What is the difference? Is it the teacher? Rumors of past success? Are students at PMHS and JHS having a poor experience in the non-AP bio course that they feel the AP version is not worth the effort?
Why can CMW, FHS, NHHS and PMHS all find 12+ students for AP Chemistry, but BAHS, EHS and HDHS can’t find 10. And why can’t Joppatowne find even 5 kids to take the class? What are the differences between the programs at the schools that cause such different enrollment numbers?

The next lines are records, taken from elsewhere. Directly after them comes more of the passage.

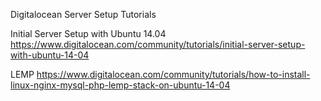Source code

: Digitalocean Server Setup Tutorials

Initial Server Setup with Ubuntu 14.04
https://www.digitalocean.com/community/tutorials/initial-server-setup-with-ubuntu-14-04

LEMP
https://www.digitalocean.com/community/tutorials/how-to-install-linux-nginx-mysql-php-lemp-stack-on-ubuntu-14-04

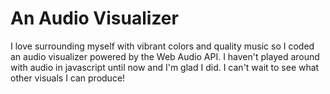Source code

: # An Audio Visualizer
I love surrounding myself with vibrant colors and quality music so I coded an audio visualizer powered by the Web Audio API. I haven't played around with audio in javascript until now and I'm glad I did. I can't wait to see what other visuals I can produce! 



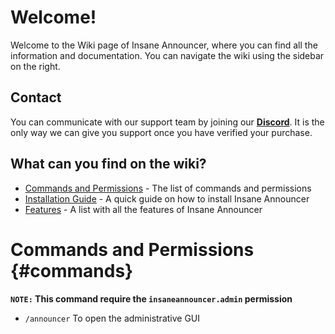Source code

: # Welcome!
Welcome to the Wiki page of Insane Announcer, where you can find all the information and documentation. You can navigate the wiki using the sidebar on the right.
<br>

## Contact
You can communicate with our support team by joining our **[Discord](https://discord.gg/3JuHDm8)**. It is the only way we can give you support once you have verified your purchase.
<br>

## What can you find on the wiki?
- [Commands and Permissions](./overview#commands) - The list of commands and permissions
- [Installation Guide](./installation) - A quick guide on how to install Insane Announcer
- [Features](./features) - A list with all the features of Insane Announcer

# Commands and Permissions {#commands}

**`NOTE:` This command require the `insaneannouncer.admin` permission**
<br>

* `/announcer`
  To open the administrative GUI
  
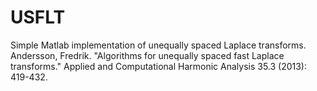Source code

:# USFLT
Simple Matlab implementation of unequally spaced Laplace transforms. 
Andersson, Fredrik. "Algorithms for unequally spaced fast Laplace transforms." Applied and Computational Harmonic Analysis 35.3 (2013): 419-432.
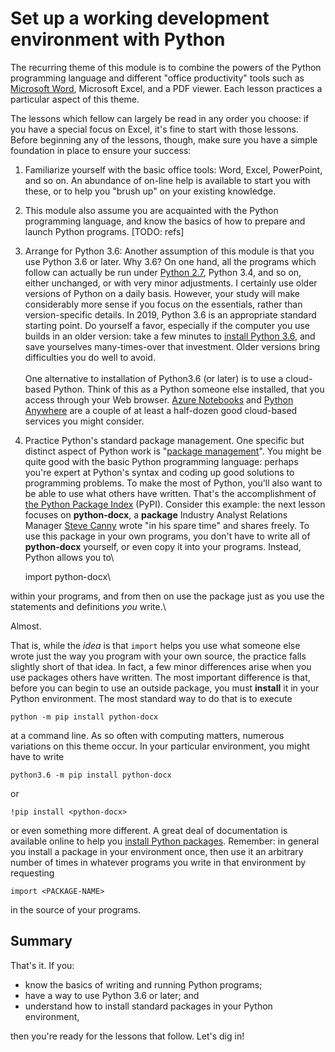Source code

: # Set up a working development environment with Python
 
The recurring theme of this module is to combine the powers of the Python programming language and different "office productivity" tools such as [Microsoft Word](https://www.office.com/?auth=2), Microsoft Excel, and a PDF viewer. Each lesson practices a particular aspect of this theme.

The lessons which fellow can largely be read in any order you choose:  if you have a special focus on Excel, it's fine to start with those lessons.  Before beginning any of the lessons, though, make sure you have a simple foundation in place to ensure your success:

1.  Familiarize yourself with the basic office tools:  Word, Excel, PowerPoint, and so on.  An abundance of on-line help is available to start you with these, or to help you "brush up" on your existing knowledge.

1.  This module also assume you are acquainted with the Python programming language, and know the basics of how to prepare and launch Python programs.  [TODO:  refs]

1.  Arrange for Python 3.6:  Another assumption of this module is that you use Python 3.6 or later.  Why 3.6?  On one hand, all the programs which follow can actually be run under [Python 2.7](https://pythonclock.org/), Python 3.4, and so on, either unchanged, or with very minor adjustments.  I certainly use older versions of Python on a daily basis.  However, your study will make considerably more sense if you focus on the essentials, rather than version-specific details.  In 2019, Python 3.6 is an appropriate standard starting point.  Do yourself a favor, especially if the computer you use builds in an older version:  take a few minutes to [install Python 3.6](https://realpython.com/installing-python/), and save yourselves many-times-over that investment.  Older versions bring difficulties you do well to avoid.<br/><br/>One alternative to installation of Python3.6 (or later) is to use a cloud-based Python.  Think of this as a Python someone else installed, that you access through your Web browser.  [Azure Notebooks](https://blogs.msdn.microsoft.com/uk_faculty_connection/2017/06/10/guide-to-the-microsoft-azure-notebooks-for-students/) and [Python Anywhere](https://www.pythonanywhere.com/) are a couple of at least a half-dozen good cloud-based services you might consider.

1.  Practice Python's standard package management.  One specific but distinct aspect of Python work is "[package management](https://packaging.python.org/overview/)".  You might be quite good with the basic Python programming language:  perhaps you're expert at Python's syntax and coding up good solutions to programming problems.  To make the most of Python, you'll also want to be able to use what others have written.  That's the accomplishment of [the Python Package Index](https://pypi.org/) (PyPI).  Consider this example:  the next lesson focuses on **python-docx**, a **package** Industry Analyst Relations Manager [Steve Canny](https://github.com/scanny) wrote "in his spare time" and shares freely.  To use this package in your own programs, you don't have to write all of **python-docx** yourself, or even copy it into your programs.  Instead, Python allows you to\

    import python-docx\ 
    
within your programs, and from then on use the package just as you use the statements and definitions _you_ write.\

 Almost.  

 That is, while the _idea_ is that `import` helps you use what someone else wrote just the way you program with your own source, the practice falls slightly short of that idea.  In fact, a few minor differences arise when you use packages others have written.  The most important difference is that, before you can begin to use an outside package, you must **install** it in your Python environment.  The most standard way to do that is to execute  

    python -m pip install python-docx  
    
 at a command line.  As so often with computing matters, numerous variations on this theme occur.  In your particular environment, you might have to write  

    python3.6 -m pip install python-docx  

 or  

    !pip install <python-docx>  

 or even something more different.  A great deal of documentation is available online to help you [install Python packages](https://packaging.python.org/tutorials/installing-packages/).  Remember:  in general you install a package in your environment once, then use it an arbitrary number of times in whatever programs you write in that environment by requesting  

    import <PACKAGE-NAME>  

 in the source of your programs.


## Summary

That's it.  If you:

* know the basics of writing and running Python programs;
* have a way to use Python 3.6 or later; and
* understand how to install standard packages in your Python environment,

then you're ready for the lessons that follow.  Let's dig in!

Also, the passing rate varies wildly between the schools, just look at AHS vs BAHS for environmental science:
AHS : BAHS:
Enrolled: 69 : 69
Tested: 70 : 23
Passed: 65 : 12
% Passed: 92.9% : 52.5%
What is going wrong at BAHS that half the class feels it is better to not take the test, are they worried about failing? And of those that take the test, why are half failing it, when AHS has every student in the class (plus I’d assume one independent study or a repeat) taking the test and only five failed. Have the teachers from the two schools shared their curriculum, lesson plans, assignments, etc? AHS and BAHS have similar passing rates for other tests, so it isn’t all about the quality of the students.
Aberdeen parent says
It is too unbalanced to compare BAHS with AHS. AHS (and Havre de Grace HS) had the NMSI program last year for all science, math and English courses. Between January and May there are study sessions every Saturday from 8:30-2:30-that were basically mandatory to attend, along with after-school sessions. Every student who gets a ‘3’ or better gets paid, as do the teachers. Lots of incentive to teach to the test, and to take it and study and do well.